• Exercise details
Below are the records; pull every line that includes "auto".

• Data excerpts
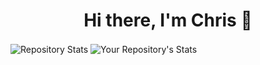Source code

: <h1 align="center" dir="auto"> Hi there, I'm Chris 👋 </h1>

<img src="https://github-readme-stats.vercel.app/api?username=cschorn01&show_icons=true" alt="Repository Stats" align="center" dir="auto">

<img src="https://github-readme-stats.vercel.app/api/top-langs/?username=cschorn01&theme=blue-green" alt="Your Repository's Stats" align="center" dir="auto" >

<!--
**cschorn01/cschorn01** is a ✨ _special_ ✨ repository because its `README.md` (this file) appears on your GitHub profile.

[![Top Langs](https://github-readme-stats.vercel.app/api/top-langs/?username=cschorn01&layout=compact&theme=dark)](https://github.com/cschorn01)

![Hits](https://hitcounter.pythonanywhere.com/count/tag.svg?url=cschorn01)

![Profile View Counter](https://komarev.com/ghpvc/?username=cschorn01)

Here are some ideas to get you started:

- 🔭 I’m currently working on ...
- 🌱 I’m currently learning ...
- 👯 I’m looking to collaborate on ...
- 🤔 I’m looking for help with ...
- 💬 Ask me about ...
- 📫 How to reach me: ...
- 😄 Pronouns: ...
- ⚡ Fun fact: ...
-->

==

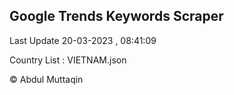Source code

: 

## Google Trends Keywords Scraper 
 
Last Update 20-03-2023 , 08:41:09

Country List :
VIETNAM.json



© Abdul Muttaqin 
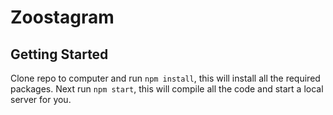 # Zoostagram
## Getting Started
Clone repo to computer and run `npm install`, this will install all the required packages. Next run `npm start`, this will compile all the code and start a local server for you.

• The answer
: <h1 align="center" dir="auto"> Hi there, I'm Chris 👋 </h1>
<img src="https://github-readme-stats.vercel.app/api?username=cschorn01&show_icons=true" alt="Repository Stats" align="center" dir="auto">
<img src="https://github-readme-stats.vercel.app/api/top-langs/?username=cschorn01&theme=blue-green" alt="Your Repository's Stats" align="center" dir="auto" >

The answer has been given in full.